Poi c’è la politica: l’assessore Valia “si prodigò” per mettere in contatto Fortunato Valle” con altri amministratori locali di altri comuni”. In un’intercettazione del 23 gennaio 2009 Fortunato Valle dice: “L’hanno fatta zona, come si dice, zona essendoci l’Expo”. Un altro risponde: “Sarà di espansione, di interesse”. Nell’informativa c’è anche il particolare di un tentativo di infiltrazione “nell’amministrazione del comune di Cologno Monzese, facendo candidare Valle Leonardo (il terzo figlio di Don Ciccio) alla carica di consigliere comunale” nella lista dei Riformisti. In una conversazione del 27 aprile 2009, poi, Cusenza vanta anche, spiega il gip, “di essere molto vicino all’attuale presidente della Provincia di Milano, Guido Podestà“. Podestà (che ha un cognome che è un programma politico) in una nota smentisce tutto e parla di “vanterie”. Amen.

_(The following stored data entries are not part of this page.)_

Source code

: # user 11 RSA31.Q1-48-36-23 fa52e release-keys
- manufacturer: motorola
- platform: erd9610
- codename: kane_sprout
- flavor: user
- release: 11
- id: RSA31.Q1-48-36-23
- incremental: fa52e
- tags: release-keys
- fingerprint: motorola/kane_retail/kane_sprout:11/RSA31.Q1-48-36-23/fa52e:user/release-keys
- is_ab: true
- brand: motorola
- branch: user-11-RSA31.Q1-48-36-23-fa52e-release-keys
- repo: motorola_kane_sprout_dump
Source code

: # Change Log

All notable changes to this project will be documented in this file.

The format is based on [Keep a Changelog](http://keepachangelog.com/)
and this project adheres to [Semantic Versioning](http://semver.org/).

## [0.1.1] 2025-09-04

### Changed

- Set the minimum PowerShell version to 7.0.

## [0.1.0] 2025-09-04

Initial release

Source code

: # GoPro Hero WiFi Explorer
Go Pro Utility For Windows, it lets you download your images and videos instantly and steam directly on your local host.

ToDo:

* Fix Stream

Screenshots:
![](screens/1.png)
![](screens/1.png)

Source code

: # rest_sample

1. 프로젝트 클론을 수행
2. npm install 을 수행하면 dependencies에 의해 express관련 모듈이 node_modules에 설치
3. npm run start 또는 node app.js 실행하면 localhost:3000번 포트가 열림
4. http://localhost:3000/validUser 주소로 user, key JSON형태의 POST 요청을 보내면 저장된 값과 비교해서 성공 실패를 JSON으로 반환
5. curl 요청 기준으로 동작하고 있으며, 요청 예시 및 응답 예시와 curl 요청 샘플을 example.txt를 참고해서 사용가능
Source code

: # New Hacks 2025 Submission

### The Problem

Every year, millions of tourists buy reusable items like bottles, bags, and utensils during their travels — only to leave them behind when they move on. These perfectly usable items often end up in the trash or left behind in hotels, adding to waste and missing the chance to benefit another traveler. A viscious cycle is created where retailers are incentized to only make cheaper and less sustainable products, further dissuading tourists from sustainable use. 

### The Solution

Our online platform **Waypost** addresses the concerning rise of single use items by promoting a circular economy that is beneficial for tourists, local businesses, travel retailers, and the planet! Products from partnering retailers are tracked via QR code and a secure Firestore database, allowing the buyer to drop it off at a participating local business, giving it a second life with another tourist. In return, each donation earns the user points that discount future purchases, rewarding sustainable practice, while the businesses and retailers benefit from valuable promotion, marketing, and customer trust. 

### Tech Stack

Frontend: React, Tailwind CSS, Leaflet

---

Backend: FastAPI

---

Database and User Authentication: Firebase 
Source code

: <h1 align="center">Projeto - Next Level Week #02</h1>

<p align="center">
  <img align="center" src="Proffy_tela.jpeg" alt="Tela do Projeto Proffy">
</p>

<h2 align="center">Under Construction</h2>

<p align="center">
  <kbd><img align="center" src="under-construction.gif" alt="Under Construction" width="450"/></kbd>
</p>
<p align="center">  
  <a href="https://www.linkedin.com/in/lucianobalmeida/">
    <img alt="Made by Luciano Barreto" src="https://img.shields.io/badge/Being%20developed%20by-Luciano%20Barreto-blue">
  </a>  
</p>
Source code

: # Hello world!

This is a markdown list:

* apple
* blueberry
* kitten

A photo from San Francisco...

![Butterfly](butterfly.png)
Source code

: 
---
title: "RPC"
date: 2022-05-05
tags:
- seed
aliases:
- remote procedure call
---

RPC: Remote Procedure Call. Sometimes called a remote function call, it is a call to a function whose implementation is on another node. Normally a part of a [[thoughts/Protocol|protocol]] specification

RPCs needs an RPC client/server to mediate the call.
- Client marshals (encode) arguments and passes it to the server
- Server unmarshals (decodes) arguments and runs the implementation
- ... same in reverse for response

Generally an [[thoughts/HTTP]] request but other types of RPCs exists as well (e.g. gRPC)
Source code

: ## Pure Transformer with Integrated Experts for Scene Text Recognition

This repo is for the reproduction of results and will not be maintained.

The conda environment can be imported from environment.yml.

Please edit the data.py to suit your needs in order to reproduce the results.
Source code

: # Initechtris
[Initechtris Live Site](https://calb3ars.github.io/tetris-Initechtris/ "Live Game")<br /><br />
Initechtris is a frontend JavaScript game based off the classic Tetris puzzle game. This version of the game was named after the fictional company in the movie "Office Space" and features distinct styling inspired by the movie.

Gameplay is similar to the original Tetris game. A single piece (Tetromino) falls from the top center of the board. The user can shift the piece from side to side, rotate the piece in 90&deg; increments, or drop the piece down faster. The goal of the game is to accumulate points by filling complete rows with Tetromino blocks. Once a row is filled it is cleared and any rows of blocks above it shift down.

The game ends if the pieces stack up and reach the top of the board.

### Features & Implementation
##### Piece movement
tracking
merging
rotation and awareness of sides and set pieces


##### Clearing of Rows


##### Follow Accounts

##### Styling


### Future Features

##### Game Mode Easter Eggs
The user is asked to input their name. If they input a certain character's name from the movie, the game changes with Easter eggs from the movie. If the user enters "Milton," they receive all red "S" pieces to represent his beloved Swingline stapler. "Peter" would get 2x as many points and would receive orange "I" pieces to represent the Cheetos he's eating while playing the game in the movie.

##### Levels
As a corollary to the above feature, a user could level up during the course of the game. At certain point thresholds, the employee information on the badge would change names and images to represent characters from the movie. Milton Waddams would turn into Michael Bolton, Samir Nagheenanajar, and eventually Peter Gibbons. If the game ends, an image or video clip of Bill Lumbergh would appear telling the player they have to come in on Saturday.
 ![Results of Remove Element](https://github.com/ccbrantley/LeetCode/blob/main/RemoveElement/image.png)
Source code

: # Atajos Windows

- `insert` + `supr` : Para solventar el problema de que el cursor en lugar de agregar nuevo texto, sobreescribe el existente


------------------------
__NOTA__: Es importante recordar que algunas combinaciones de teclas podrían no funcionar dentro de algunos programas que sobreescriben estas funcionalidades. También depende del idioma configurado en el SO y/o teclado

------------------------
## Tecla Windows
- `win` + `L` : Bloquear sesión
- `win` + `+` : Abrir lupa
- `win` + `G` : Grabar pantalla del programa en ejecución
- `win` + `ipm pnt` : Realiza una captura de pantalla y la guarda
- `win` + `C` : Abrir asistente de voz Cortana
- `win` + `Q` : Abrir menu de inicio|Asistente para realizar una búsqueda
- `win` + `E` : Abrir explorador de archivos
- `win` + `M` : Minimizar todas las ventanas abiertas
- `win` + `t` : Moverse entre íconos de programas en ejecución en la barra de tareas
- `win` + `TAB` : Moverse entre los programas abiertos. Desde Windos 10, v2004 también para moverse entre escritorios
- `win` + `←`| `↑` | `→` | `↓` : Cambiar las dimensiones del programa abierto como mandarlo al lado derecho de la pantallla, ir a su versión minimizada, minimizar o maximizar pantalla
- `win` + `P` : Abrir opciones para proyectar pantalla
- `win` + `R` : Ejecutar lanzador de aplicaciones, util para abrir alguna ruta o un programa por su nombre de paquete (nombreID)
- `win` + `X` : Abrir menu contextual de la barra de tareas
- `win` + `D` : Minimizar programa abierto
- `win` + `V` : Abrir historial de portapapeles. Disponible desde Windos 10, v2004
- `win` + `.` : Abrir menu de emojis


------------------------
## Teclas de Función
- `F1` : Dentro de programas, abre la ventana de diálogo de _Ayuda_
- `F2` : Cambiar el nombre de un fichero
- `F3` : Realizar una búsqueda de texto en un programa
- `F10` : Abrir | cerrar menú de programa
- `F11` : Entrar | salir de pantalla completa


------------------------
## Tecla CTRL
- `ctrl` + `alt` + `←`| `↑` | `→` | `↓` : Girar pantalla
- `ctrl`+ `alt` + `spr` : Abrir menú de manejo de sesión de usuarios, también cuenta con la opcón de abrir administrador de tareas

Infine c’è Expo. Mentre la politica non riesce nemmeno ad innescare la marcia e togliere il freno a mano la ‘Ndrangheta si è già messa la lavoro. Quella mafia che , ci avevano detto, “non sarebbe mai entrata nei cantieri Expo”; quella mafia che Maroni dichiarava di tenere “sotto osservazione”. Quella mafia che ancora una volta dimostra di essere più organizzata e decisionista della politica.

Eppure all’insediamento delle Commissioni in Regione Lombardia quando (come gruppo Italia dei Valori) abbiamo proposto una Commissione speciale sulle infiltrazioni in Expo nessuno ci ha risposto. Tutto in sordina. Richiesta negata.

Dicono gli uomini d’onore che per sapere stare sul campo bisogna essere capaci di “reinventarsi”. Adesso ci mettiamo a farlo anche noi. Mica per scherzo. Presto gli aggiornamenti.